### AVAILABLE DATA
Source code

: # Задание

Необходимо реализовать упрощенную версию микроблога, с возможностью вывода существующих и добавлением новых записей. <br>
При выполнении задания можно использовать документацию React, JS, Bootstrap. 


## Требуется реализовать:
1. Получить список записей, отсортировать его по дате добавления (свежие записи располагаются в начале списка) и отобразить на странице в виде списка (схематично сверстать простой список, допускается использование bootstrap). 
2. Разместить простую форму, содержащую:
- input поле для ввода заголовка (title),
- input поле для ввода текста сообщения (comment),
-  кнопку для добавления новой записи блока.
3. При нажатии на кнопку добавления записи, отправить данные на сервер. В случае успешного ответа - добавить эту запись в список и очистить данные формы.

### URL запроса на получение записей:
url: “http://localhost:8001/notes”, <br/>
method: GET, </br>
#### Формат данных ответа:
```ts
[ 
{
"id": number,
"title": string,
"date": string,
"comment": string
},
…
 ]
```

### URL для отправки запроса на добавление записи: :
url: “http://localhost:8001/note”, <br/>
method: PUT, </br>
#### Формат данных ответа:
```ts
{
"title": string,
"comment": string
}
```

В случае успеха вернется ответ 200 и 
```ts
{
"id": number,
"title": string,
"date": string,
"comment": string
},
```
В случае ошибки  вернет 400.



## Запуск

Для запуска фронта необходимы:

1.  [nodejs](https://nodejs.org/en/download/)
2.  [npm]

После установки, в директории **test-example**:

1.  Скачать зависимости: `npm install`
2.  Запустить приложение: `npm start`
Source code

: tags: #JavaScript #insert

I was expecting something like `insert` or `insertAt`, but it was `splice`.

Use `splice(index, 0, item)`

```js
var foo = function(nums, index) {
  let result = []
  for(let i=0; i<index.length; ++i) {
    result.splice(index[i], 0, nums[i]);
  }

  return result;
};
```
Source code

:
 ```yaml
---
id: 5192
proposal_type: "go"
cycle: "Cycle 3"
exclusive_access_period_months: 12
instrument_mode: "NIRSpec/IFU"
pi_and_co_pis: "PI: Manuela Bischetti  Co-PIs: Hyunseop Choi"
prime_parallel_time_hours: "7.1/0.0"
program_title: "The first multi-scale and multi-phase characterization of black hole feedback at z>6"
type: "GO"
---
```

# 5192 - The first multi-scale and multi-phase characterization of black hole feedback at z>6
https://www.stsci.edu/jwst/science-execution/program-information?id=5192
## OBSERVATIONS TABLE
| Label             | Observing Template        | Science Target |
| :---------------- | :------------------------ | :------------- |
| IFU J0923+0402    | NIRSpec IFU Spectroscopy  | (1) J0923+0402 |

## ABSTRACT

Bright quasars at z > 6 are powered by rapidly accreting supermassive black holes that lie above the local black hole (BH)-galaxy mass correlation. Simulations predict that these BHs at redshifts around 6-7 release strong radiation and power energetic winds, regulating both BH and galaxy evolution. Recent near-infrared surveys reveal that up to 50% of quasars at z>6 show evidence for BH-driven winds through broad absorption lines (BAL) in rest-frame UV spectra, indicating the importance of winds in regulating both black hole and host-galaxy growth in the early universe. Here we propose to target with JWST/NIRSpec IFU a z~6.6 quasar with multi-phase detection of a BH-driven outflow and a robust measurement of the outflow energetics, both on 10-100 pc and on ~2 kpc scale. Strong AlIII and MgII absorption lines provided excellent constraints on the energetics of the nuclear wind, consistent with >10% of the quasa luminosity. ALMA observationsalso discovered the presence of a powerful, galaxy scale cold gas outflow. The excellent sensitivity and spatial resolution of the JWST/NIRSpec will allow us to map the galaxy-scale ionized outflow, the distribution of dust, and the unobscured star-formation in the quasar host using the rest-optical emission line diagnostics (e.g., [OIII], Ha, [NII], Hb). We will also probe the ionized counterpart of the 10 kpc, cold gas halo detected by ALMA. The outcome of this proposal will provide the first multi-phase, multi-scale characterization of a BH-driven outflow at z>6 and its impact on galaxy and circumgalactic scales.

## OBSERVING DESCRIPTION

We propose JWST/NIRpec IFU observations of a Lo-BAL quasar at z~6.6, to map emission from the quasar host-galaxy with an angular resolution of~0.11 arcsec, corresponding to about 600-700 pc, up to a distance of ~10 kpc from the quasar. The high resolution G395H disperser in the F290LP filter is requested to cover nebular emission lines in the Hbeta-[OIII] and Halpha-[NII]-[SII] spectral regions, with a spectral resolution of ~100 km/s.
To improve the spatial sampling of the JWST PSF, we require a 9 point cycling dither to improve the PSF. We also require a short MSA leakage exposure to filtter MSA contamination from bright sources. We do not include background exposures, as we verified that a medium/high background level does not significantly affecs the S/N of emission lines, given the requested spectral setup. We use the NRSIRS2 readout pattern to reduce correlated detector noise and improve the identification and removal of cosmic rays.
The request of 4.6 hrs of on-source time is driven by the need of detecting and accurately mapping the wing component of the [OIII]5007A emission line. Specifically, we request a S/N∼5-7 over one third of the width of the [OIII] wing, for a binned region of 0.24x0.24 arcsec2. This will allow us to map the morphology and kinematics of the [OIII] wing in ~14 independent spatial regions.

### WHAT IS NEEDED
A single number is needed: how many lines of the material contain the word "splice".

### OUTPUT FOR THIS TASK
3